Photos of Frieda and Josef Wolfromm
Photos of Frieda and Josef Wolfromm © Tom Breslauer
They had two children:
Herbert
born July 21, 1913 in Gunzenhausen.
Died in South Africa 1976
Herbert Wolfromm registered his departure for Nuernberg in 1930 already, and in 1936 he emigrated to South Africa.
Lisbeth
born January 20, 1916 in Gunzenhausen,
died 1974 in Stroudsburg, PA USA
Lisbeth Wolfromm registered her departure for Nuernberg in 1932 and emigrated to New York in 1938.
There she married Tom Breslauer, a survivor of concentration camp Dachau.
The couple had two sons:
James born February 1947,
Larry born June 1950
n 2007 we received a letter from Tom Breslauer, Lisbeth Wolfromms husband. He gave us the above information.
Until recently the city archive carried the notice that Frieda Wolfromm had been taken to Dachau and was presumed dead. Her husband was said to have emigrated to America.
However Mr Breslauer gave us the following account:
My mother-in-law was not in taken to a concentration camp, but my father-in-law was at Dachau at the same time that I was there. He had been apprehended in Gunzenhausen, and I in Offenbach.
After his liberation Josef Wolfromm and his wife lived in England until they had the opportunity to emigrate to the USA. Frieda worked as a maid until then.
We were living in Stroudsburg PA, and my wife Lisbeth was working as a nanny.
Her employers provided an affidavit with which they vouched for Lisbeth’s parents, and they were able to come to the USA. In New York they both worked in a factory until after a few years Josef got a job as an accountant. Frieda worked in the factory till she was 65.
Josef died in New York City in June 1977, his wife Frieda in February 1980.
Tom Breslauer told us the following about his own life:
I was born October 22, 1916 in Hamburg, Germany, six weeks after my father had died in WWI in the “Battle on the Somme River”.
My whole family perished in concentration camps.
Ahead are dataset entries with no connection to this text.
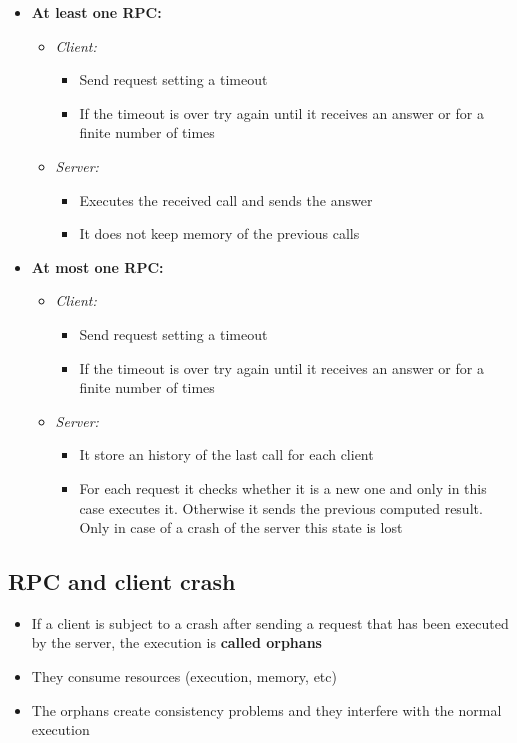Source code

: \begin{itemize}
    \item \textbf{At least one RPC:}
        \begin{itemize}
            \item \textit{Client:}
                \begin{itemize}
                    \item Send request setting a timeout
                    \item If the timeout is over try again until it receives an answer or for a finite number of times
                \end{itemize}
            \item \textit{Server:}
                \begin{itemize}
                    \item Executes the received call and sends the answer
                    \item It does not keep memory of the previous calls
                \end{itemize}
        \end{itemize}
    \item \textbf{At most one RPC:}
        \begin{itemize}
            \item \textit{Client:}
                \begin{itemize}
                    \item Send request setting a timeout
                    \item If the timeout is over try again until it receives an answer or for a finite number of times
                \end{itemize}
            \item \textit{Server:}
                \begin{itemize}
                    \item It store an history of the last call for each client
                    \item For each request it checks whether it is a new one and only in this case executes it. Otherwise it sends the previous computed result. Only in case of a crash of the server this state is lost
                \end{itemize}
        \end{itemize}
\end{itemize}

\subsection{RPC and client crash}
\begin{itemize}
    \item If a client is subject to a crash after sending a request that has been executed by the server, the execution is \textbf{called orphans}
    \item They consume resources (execution, memory, etc)
    \item The orphans create consistency problems and they interfere with the normal execution
\end{itemize}

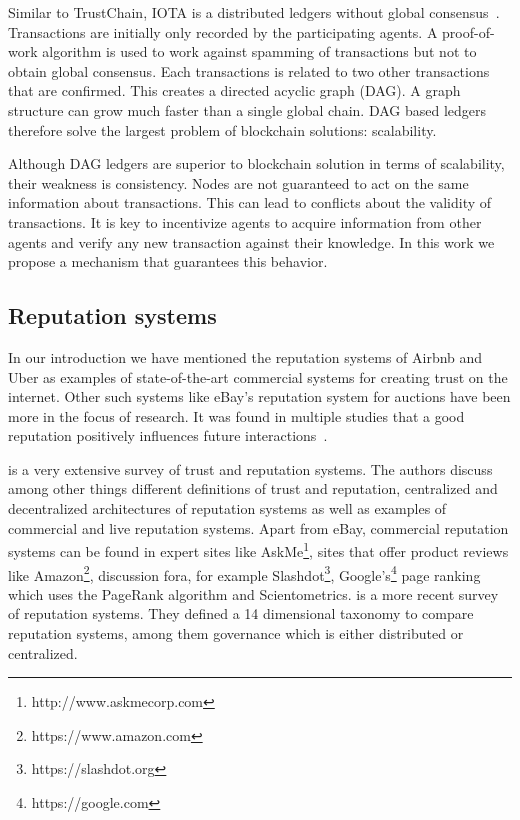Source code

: Similar to TrustChain, IOTA is a distributed ledgers without global 
consensus~\cite{popov2016tangle}. Transactions are initially only recorded by the participating agents. A proof-of-work 
algorithm is used to work against spamming of transactions but not to obtain global consensus. Each
transactions is related to two other transactions that are confirmed. This creates a directed 
acyclic graph (DAG). A graph structure can grow much faster than a single global chain. DAG based 
ledgers therefore solve the largest problem of blockchain solutions: scalability.

Although DAG ledgers are superior to blockchain solution in terms of scalability, their weakness is
consistency. Nodes are not guaranteed to act on the same information about transactions. This can 
lead to conflicts about the validity of transactions. It is key to incentivize agents to acquire 
information from other agents and verify any new transaction against their knowledge. In this work
we propose a mechanism that guarantees this behavior.

\subsection{Reputation systems}
In our introduction we have mentioned the reputation systems of Airbnb and Uber as examples of 
state-of-the-art commercial systems for creating trust on the internet. Other such systems like 
eBay's reputation system for auctions have been more in the focus of research. It was found in 
multiple studies that a good reputation positively influences future interactions~\cite{resnick2002trust, houser2006reputation, dewan2004adverse}.

\cite{josang2007survey} is a very extensive survey of trust and reputation systems. The authors 
discuss among other things different definitions of trust and reputation, centralized and decentralized architectures 
of reputation systems as well as examples of commercial and live reputation systems. Apart from 
eBay, commercial reputation systems can be found in expert sites like AskMe\footnote{http://www.askmecorp.com},
sites that offer product reviews like Amazon\footnote{https://www.amazon.com}, discussion fora, 
for example Slashdot\footnote{https://slashdot.org}, Google's\footnote{https://google.com} page ranking which uses the PageRank
algorithm\cite{page1999pagerank} and Scientometrics. \cite{HENDRIKX2015184} is a more recent survey of reputation systems. They defined a 14 dimensional
taxonomy to compare reputation systems, among them governance which is either distributed or 
centralized.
My mother was killed in Riga in December 1941.
In 2005 I visited the City of Hamburg, which had sent me an invitation to attend the dedication ceremony of a plaque that was being placed in the front of our former home.
I have spent the last 18 years traveling all over the USA, speaking to students about my life in the Third Reich. During that time I received over 7000 letters from these young people.